Work request:
Among the entries below, count the lines that contain the word "Revision". Write down only the total.

Stored data:

·····

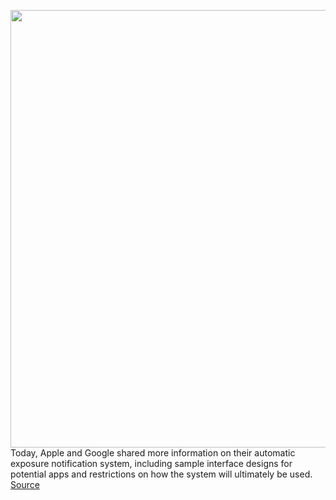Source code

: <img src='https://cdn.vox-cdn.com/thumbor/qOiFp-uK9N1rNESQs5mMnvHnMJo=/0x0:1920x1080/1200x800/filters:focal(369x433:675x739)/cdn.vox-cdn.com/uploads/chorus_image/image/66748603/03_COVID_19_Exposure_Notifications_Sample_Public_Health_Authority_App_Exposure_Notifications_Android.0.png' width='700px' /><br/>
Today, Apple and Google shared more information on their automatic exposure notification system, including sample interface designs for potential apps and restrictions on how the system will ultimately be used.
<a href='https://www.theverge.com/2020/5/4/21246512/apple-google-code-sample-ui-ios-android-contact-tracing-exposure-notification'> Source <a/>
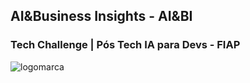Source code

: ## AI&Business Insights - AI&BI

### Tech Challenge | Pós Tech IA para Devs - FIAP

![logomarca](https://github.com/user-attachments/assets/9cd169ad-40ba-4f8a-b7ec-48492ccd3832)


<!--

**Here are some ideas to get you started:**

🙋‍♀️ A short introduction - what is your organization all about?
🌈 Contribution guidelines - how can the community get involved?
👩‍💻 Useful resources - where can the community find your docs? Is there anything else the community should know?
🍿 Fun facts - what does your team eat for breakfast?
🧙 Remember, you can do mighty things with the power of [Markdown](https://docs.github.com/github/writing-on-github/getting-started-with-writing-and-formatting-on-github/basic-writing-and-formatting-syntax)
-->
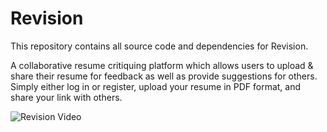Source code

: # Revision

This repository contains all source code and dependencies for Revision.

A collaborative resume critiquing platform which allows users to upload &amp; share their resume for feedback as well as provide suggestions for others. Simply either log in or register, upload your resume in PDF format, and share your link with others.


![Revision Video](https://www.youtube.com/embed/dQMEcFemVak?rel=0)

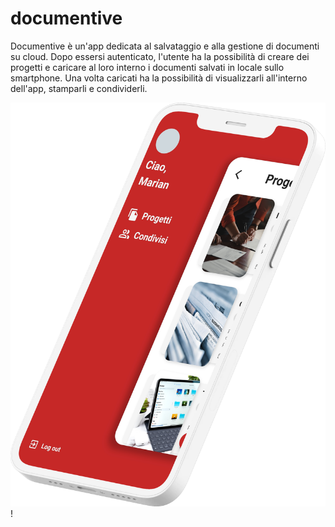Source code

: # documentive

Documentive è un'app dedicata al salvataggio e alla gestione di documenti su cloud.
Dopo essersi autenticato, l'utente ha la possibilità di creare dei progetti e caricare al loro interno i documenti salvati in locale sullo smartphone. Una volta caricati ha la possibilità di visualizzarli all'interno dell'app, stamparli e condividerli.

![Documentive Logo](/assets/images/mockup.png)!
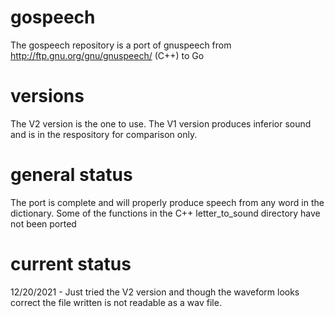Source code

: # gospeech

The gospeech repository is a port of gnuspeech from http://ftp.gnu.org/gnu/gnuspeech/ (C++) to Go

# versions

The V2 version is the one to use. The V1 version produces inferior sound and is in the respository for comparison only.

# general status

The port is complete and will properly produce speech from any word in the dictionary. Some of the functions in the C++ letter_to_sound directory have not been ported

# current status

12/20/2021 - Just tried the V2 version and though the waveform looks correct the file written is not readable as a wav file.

·····

Output:
3